* [WORK TO BE COMPLETED]: Show each line of the data below that has the string "https" in it.

((

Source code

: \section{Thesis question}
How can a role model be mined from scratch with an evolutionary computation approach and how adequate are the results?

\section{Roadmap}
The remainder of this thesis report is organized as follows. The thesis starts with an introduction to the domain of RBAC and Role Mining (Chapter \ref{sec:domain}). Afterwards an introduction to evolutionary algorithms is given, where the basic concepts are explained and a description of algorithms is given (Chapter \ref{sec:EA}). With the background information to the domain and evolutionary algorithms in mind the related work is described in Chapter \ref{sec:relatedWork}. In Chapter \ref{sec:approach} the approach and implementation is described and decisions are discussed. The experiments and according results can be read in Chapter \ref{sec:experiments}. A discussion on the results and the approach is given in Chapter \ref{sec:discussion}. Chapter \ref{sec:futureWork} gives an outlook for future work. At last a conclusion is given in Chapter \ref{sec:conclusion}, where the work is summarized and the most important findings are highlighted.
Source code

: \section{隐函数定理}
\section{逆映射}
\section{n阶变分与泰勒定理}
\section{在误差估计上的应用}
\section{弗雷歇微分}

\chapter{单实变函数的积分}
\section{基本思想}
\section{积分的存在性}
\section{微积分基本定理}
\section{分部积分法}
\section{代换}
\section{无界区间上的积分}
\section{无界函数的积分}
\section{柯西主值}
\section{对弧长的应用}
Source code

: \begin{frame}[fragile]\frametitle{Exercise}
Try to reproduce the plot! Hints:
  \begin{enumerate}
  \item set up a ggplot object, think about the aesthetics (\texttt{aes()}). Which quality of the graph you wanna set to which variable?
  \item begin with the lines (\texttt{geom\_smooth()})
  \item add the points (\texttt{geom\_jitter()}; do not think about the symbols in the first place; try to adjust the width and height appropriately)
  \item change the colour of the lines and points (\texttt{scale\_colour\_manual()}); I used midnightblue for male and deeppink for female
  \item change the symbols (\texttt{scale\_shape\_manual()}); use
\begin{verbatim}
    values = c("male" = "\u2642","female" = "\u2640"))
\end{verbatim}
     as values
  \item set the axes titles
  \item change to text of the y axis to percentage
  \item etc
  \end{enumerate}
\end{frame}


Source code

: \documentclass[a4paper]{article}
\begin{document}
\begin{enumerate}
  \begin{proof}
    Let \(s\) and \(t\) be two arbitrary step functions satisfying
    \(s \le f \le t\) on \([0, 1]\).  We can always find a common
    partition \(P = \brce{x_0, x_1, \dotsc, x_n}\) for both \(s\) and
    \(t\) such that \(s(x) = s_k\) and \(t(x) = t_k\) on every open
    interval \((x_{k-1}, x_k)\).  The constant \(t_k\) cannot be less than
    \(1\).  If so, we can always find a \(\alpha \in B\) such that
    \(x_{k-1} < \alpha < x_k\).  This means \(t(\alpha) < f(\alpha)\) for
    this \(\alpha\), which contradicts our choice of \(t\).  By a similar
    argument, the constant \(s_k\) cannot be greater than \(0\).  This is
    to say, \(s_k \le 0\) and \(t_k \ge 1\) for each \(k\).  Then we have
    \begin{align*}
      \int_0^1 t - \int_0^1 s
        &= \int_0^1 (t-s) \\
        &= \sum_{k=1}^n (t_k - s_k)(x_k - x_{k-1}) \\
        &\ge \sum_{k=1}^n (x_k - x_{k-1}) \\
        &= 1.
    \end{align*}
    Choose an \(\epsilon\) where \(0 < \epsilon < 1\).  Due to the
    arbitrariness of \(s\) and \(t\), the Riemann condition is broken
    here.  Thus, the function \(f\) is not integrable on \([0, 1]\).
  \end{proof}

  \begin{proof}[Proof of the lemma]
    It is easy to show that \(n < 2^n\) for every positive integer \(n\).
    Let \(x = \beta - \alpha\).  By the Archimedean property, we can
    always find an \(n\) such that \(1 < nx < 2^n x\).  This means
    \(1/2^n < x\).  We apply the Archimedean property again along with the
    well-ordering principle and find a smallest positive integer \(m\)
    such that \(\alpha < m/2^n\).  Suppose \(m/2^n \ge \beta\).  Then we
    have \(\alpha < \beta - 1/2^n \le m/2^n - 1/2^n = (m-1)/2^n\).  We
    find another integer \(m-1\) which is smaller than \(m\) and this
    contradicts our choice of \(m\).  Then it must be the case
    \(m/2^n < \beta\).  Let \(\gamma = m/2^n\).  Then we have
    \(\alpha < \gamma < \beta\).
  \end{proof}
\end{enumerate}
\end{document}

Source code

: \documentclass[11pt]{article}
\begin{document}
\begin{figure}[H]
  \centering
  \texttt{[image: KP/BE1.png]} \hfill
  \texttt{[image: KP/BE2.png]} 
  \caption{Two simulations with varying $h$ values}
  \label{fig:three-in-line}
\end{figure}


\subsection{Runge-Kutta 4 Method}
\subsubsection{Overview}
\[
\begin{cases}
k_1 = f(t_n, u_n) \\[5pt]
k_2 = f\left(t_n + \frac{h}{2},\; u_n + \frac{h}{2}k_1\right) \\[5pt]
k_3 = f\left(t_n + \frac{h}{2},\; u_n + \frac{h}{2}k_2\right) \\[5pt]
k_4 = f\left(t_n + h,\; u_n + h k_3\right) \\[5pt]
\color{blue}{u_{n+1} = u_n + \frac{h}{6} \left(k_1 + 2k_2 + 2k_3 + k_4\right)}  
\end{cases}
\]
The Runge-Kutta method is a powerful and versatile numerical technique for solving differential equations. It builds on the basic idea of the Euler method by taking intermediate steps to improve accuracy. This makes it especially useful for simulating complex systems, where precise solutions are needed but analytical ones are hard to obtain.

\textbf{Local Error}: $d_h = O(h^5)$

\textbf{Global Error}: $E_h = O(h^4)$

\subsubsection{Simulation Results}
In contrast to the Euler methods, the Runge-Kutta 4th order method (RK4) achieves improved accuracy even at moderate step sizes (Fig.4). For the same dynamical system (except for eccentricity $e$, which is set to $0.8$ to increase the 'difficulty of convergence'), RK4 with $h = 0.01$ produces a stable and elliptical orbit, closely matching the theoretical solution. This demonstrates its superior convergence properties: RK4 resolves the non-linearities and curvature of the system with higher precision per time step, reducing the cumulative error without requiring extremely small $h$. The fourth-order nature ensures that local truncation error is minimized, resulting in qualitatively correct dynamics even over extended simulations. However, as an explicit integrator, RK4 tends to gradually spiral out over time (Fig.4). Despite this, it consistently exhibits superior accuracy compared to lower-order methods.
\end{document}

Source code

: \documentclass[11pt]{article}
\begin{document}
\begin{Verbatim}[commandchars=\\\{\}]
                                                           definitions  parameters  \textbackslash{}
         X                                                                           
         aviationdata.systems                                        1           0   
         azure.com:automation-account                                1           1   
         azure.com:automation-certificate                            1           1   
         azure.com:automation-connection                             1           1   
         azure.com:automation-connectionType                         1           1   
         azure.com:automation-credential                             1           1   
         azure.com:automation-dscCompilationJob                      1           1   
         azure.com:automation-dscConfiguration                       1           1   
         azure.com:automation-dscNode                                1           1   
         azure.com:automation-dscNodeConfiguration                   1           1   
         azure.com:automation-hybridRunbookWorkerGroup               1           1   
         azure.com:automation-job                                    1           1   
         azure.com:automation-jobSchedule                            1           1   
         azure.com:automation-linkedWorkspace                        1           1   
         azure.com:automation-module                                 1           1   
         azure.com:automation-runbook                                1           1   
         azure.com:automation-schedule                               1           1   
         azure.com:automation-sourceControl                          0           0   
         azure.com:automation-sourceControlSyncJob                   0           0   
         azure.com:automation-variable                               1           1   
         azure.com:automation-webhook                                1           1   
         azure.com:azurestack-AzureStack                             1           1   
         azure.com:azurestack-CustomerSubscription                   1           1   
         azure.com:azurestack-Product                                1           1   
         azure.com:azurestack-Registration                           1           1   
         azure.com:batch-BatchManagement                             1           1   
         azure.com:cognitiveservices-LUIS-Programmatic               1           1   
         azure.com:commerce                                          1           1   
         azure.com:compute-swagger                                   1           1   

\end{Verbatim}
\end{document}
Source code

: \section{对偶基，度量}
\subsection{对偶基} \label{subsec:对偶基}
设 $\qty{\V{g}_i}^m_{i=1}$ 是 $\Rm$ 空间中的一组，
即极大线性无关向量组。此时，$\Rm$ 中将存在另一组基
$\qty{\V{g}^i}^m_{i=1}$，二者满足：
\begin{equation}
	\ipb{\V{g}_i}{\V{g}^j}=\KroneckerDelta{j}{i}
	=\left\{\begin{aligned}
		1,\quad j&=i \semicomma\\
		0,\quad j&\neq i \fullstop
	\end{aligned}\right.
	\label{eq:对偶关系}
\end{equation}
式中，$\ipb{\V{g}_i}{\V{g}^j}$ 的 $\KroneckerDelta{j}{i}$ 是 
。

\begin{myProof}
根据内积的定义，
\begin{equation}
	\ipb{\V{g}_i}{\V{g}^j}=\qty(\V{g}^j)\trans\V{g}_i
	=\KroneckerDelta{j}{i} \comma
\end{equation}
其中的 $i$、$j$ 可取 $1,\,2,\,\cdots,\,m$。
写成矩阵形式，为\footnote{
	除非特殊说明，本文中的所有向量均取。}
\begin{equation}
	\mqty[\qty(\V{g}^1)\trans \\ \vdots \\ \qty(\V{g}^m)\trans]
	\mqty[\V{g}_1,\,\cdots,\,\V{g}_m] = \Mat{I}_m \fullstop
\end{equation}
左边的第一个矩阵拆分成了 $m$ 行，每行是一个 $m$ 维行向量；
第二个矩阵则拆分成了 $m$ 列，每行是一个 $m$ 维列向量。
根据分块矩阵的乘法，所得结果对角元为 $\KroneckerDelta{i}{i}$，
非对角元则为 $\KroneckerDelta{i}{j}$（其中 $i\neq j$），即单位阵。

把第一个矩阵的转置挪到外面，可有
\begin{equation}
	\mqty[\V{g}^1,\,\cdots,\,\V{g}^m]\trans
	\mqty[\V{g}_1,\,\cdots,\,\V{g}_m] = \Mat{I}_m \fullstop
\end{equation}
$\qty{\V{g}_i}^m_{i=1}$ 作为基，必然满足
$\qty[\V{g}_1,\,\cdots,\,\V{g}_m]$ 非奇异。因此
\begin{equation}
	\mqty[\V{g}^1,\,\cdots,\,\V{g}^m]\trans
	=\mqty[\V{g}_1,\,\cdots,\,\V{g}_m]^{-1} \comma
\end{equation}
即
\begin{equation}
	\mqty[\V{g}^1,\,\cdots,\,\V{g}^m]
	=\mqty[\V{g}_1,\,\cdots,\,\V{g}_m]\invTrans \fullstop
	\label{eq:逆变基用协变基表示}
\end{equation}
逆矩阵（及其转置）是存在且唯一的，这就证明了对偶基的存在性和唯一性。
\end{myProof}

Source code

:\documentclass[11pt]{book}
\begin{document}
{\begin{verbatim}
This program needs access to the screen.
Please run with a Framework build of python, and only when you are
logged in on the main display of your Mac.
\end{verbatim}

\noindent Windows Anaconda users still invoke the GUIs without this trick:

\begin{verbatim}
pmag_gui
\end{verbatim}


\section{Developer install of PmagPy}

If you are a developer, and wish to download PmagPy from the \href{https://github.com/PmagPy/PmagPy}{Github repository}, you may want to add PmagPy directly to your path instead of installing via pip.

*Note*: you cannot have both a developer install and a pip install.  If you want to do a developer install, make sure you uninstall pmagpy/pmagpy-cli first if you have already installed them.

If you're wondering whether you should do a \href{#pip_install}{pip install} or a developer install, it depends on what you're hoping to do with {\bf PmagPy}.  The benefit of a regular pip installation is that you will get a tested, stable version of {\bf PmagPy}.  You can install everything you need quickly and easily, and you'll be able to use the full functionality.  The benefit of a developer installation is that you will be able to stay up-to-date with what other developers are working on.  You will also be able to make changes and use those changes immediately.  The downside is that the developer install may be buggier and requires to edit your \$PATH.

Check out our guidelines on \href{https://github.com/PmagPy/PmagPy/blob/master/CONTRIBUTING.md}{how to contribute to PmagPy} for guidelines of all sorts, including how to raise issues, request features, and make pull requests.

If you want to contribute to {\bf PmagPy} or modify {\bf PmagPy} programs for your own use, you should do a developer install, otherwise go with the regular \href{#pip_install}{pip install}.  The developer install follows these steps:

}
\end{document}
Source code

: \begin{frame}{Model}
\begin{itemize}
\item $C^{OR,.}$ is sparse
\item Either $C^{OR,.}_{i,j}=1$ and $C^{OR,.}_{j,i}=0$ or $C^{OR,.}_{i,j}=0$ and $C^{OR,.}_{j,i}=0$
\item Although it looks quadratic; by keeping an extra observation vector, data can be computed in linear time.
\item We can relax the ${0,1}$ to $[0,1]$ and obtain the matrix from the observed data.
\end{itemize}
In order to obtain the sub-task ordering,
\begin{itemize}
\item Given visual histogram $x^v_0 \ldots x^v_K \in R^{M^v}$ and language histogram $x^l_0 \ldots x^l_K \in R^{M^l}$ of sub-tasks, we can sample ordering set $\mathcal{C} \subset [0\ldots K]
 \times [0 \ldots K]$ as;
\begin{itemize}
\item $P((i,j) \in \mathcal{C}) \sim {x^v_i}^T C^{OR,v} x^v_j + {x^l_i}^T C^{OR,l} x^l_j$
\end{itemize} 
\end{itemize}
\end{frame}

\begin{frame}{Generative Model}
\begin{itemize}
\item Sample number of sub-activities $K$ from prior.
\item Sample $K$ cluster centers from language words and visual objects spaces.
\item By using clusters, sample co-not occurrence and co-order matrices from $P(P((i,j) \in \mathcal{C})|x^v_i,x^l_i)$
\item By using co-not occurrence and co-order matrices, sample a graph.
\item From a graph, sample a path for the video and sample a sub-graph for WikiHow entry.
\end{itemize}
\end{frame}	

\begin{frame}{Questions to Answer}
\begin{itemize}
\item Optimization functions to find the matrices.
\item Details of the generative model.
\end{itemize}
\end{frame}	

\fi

))

* [FINISHED EXERCISE]:
If you are a developer, and wish to download PmagPy from the \href{https://github.com/PmagPy/PmagPy}{Github repository}, you may want to add PmagPy directly to your path instead of installing via pip.
Check out our guidelines on \href{https://github.com/PmagPy/PmagPy/blob/master/CONTRIBUTING.md}{how to contribute to PmagPy} for guidelines of all sorts, including how to raise issues, request features, and make pull requests.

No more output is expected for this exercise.